ELISA test for serum RV-specific antibodies

The wells of the ELISA plate were coated with a goat anti-rotavirus polyclonal antibody (Millipore, AB1129) diluted to 1:1000 (v/v) in carbonate-bicarbonate buffer (pH 9.6) overnight at 4°C. After washing three times with PBS containing 0.05% (v/v) Tween-20 (PBS-T), the ELISA plates were blocked with 2% (w/v) BSA (Biosharp, BS043D) diluted in PBS for 2 h at 37°C. Then, the diluted purified RV suspensions carrying different genotypes (100 μl/well) were incubated for 1 h at 37°C. The serum samples (50 μl/well) from the pre-immunized ICR mice were gradient-diluted (dilution range from 10- to 1280-fold in PBS) and incubated for 1 h at 37°C. After washing, the serum samples were incubated in horseradish peroxidase (HRP)-conjugated goat anti-mouse IgG (H+L) (Millipore, AP308P) diluted to 1:2000 (v/v) in PBS for 1 h at 37°C. Soluble TMB Substrate Solution (TIANGEN, PA107-01) was used to generate a colorimetric reaction, which was terminated via the addition of 2 mol/L H2SO4. The optical densities (ODs) at 450 nm were measured using a universal microplate reader (ELx 800, Bio-Tek, USA). The PBS was used as negative controls. A serum sample was determined to be positive if the OD value was greater than or equal to the average OD value of the negative control + 0.1. The serum RV-specific IgG levels were defined as the reciprocal of the highest dilution.

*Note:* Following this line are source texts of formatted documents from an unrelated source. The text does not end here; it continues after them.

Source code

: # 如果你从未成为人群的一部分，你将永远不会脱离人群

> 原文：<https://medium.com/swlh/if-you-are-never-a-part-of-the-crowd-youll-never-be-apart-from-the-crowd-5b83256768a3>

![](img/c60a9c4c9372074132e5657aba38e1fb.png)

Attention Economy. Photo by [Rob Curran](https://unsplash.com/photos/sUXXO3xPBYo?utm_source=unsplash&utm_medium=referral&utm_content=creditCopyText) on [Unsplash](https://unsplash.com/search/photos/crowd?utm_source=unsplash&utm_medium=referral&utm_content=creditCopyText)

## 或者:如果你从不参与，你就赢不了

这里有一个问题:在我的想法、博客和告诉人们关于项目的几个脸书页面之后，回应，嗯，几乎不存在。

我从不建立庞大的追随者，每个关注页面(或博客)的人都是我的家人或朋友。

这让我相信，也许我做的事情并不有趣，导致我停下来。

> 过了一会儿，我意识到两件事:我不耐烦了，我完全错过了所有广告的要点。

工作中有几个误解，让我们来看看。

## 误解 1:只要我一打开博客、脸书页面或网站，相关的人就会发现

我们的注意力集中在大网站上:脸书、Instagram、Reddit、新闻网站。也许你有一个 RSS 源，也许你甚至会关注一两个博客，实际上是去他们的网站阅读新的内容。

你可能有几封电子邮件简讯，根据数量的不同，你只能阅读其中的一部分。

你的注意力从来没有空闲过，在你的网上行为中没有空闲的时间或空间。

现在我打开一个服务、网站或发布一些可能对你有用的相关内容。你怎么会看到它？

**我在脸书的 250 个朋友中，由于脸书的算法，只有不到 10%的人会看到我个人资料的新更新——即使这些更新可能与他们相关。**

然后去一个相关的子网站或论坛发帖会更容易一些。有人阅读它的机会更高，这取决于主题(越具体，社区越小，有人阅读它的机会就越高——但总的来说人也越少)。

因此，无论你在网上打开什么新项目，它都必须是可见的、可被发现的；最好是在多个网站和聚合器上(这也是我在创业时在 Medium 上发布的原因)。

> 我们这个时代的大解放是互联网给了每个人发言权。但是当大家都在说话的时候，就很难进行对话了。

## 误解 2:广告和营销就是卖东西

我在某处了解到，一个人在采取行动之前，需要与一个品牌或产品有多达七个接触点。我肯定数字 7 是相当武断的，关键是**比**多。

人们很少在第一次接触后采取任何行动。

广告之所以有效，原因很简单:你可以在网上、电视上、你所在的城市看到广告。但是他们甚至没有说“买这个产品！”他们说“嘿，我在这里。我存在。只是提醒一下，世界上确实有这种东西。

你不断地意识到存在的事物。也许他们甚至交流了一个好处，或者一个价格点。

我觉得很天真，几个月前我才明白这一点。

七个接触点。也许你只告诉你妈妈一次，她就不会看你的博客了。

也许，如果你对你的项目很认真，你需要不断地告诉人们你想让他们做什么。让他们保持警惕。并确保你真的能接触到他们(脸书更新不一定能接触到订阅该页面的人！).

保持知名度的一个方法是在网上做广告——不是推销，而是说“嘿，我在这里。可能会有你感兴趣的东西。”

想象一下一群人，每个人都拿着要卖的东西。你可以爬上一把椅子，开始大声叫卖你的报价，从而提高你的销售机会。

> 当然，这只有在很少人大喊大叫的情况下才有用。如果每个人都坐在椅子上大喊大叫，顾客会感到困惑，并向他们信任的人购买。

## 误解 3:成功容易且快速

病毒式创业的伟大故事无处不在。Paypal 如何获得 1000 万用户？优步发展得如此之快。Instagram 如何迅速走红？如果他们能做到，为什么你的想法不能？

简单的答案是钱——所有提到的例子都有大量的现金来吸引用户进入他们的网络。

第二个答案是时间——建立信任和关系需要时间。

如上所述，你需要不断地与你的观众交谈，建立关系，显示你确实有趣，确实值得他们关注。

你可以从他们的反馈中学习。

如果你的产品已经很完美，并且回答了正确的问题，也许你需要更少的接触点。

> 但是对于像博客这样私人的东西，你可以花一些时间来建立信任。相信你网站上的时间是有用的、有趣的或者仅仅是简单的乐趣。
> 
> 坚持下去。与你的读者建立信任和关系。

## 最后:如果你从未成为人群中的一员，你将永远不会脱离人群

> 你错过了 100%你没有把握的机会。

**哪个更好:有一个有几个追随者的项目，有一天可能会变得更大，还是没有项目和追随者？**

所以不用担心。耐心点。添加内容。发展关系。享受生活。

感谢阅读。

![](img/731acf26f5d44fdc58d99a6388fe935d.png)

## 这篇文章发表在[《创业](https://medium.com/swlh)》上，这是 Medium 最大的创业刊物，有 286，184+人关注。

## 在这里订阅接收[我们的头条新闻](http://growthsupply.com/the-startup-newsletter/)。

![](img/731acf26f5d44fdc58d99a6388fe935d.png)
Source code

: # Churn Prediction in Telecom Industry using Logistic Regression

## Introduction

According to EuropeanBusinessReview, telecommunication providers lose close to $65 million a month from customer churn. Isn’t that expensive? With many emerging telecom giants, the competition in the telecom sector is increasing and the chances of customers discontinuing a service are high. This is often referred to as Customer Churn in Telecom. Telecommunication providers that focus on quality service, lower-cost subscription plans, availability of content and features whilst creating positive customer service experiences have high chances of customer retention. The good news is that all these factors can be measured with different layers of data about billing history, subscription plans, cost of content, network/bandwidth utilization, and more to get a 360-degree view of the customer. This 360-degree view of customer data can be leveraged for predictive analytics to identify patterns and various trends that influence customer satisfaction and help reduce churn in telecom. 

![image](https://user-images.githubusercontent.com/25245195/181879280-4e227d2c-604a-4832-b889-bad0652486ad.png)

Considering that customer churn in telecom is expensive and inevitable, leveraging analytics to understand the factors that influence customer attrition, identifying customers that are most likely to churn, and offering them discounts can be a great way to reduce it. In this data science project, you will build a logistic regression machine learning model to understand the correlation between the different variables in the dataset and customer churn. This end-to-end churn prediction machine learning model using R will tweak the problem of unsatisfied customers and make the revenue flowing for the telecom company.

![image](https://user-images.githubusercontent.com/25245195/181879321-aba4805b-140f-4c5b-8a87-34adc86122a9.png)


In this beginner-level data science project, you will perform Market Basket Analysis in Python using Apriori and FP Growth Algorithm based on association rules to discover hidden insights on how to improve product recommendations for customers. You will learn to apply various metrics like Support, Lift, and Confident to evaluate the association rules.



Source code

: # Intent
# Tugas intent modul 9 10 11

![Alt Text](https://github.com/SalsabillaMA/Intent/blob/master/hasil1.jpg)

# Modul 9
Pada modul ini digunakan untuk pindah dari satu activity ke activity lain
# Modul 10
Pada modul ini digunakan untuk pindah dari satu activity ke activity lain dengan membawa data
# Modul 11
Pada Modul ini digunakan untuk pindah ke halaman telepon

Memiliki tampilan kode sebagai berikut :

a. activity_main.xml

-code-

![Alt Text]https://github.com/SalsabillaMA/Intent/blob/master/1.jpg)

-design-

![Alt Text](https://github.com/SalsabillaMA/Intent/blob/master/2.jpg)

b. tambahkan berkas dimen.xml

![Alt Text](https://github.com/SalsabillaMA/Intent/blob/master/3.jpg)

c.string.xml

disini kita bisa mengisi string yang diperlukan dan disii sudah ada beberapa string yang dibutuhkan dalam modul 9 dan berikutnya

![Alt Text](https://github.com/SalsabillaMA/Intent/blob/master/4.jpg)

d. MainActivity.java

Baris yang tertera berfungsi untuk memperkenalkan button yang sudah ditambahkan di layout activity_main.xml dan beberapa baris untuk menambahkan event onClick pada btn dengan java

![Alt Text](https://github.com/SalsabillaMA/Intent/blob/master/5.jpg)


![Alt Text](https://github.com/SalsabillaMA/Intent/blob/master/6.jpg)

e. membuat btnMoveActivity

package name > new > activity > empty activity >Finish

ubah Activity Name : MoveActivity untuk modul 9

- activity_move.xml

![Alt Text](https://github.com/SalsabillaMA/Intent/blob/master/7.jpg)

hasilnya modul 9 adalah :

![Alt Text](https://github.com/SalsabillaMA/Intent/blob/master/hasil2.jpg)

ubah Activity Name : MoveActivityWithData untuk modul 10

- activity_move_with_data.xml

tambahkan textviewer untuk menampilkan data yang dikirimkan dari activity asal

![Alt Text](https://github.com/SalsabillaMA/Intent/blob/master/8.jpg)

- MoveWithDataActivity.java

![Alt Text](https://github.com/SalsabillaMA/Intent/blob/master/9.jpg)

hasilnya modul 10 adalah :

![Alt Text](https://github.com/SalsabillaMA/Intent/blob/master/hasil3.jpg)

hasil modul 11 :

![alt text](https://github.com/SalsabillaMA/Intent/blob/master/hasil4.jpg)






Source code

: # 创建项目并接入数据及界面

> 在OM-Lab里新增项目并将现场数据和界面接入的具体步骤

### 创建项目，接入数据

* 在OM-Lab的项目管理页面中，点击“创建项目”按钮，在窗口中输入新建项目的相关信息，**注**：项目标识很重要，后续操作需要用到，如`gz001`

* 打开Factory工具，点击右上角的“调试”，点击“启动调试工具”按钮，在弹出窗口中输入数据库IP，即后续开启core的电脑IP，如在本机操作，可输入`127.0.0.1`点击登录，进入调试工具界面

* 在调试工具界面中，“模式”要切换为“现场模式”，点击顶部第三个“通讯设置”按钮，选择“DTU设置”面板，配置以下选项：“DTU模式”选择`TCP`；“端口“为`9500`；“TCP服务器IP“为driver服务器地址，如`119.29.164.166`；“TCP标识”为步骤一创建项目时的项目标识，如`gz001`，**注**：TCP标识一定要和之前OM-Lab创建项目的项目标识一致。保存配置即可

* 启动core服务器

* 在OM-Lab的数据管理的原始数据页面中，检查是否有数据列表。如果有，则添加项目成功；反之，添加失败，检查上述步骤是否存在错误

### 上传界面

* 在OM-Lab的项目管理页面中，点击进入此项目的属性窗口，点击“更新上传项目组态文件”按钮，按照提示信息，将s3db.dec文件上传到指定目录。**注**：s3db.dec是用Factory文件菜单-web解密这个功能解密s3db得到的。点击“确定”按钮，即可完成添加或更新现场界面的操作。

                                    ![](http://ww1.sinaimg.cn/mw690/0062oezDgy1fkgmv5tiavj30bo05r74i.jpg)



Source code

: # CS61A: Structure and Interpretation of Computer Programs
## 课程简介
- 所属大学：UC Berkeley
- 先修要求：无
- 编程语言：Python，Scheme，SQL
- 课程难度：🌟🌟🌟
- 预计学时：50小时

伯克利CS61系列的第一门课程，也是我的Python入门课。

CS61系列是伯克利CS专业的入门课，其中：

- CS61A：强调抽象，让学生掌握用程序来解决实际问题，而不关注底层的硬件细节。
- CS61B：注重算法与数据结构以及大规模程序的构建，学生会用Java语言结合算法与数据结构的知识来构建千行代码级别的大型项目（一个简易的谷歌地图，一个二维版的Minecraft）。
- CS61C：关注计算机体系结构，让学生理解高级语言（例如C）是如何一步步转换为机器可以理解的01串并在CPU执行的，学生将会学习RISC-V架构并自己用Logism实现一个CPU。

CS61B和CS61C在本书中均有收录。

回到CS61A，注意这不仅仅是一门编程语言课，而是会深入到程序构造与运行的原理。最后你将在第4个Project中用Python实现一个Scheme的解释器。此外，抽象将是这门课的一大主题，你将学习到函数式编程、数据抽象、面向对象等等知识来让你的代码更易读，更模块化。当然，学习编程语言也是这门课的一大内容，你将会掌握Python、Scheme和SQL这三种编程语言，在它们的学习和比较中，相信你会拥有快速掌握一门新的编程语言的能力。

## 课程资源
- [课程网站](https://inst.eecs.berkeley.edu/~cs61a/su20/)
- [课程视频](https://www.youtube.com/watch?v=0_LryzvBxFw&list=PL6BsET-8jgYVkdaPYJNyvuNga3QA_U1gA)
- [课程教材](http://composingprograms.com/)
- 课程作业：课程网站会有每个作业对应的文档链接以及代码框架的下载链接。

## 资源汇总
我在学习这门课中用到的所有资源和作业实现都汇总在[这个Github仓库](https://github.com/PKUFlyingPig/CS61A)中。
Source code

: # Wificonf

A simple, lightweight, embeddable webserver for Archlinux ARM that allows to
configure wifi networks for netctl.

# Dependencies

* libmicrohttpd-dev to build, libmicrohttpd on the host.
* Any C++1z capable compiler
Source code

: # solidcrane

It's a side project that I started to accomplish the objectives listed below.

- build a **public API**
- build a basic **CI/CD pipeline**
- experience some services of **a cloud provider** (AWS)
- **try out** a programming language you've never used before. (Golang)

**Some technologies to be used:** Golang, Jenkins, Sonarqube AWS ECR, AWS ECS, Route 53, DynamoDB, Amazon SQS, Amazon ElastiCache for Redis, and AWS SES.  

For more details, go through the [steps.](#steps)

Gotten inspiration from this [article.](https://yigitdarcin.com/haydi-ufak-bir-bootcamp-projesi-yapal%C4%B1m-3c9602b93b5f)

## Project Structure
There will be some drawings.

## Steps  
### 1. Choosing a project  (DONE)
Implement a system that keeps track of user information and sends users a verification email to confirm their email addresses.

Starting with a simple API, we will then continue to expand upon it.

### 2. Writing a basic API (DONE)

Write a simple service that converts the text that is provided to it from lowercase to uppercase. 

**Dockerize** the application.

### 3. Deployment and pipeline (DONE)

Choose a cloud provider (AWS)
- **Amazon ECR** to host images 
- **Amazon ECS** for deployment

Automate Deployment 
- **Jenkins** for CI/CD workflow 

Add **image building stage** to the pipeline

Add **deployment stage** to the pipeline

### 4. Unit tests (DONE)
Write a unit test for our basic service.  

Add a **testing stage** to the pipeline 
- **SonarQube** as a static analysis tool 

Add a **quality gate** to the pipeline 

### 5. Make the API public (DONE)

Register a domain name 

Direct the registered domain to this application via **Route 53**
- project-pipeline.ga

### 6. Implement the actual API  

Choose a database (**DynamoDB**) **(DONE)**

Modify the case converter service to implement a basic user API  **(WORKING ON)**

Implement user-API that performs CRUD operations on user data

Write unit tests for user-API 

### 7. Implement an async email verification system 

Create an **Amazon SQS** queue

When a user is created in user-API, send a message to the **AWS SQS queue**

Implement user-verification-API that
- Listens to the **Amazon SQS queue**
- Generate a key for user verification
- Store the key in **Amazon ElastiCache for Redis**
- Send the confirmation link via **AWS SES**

Immunization of the experimental animals

Prior to immunization, the serums of all the ICR mice used in this experiment were detected via ELISAs to confirm that the ICR mice had not been infected with other RVs. Three doses (100 μl/dose) were administered every 15 days during the animal experiments via the oral route without adjuvant. Blood was collected from the caudal vein of the immunized ICR mice before immunization, 15 days after each immunization and 60 days after the latter booster immunization. Then, serum samples were obtained via centrifugation at 3,000 rpm for 30 min, incubation in a water bath at 56°C for 30 min, and incubation overnight at 4°C to prepare the samples for the subsequent evaluations.

RV oral challenge

The female ICR mice in each group were mated with male ICR mice two weeks after the third dose. Thirty newborn mice were chosen from each group and divided into three groups averagely. On the seventh and eighth day after birth, each individual suckling mouse was challenged with two doses of 104.0 CCID50 RV in 50μl via the oral route during a 24-hour period. Three standard RV strains (Wa, SA11 and Gottfried) were used. The faeces of the suckling mice were collected in PBS during the following 7 days and fecal samples were obtained via centrifugation at 3,000 rpm for 30 min and preserved at -80°C. ELISA tests were applied to analyze the RV shedding.

Neutralization test

The neutralization activity of the immunized ICR mouse serum was measured against different genotypes RVs using a in vitro microneutralization assay, which was analyzed by observing CPEs. The 96-well plates were covered with a confluent monolayer of MA104 cells. The infectious titers of different genotypes activated RV strains were adjusted to 100 CCID50/100μl in serum-free MEM according to the infectious titers reported below. The immunized ICR mouse serum samples were diluted in serum-free MEM to a starting dilution of 1:20 in 100μl, and a series of seven additional 2-fold dilution steps was performed to generate a dilution range from 1:20 to 1:2560. The diluted RVs and serum samples were mixed with each other in another 96-well plate for 2 h at 37°C. Then, the mixtures were transferred to the 96-well plate covered with a confluent monolayer of MA104 cells and were cultured for 4–7 days at 37°C. The wells covered with MA104 cells in which there was just the 100 CCID50/ml of different genotypes RVs or the serum-free MEM were used as virus control or cell control. The results were observed under an optical microscope. A serum specimen was determined to be positive if no CPEs were observed in the MA104 cells in the well. The neutralization titers were defined as the reciprocal of the highest dilution.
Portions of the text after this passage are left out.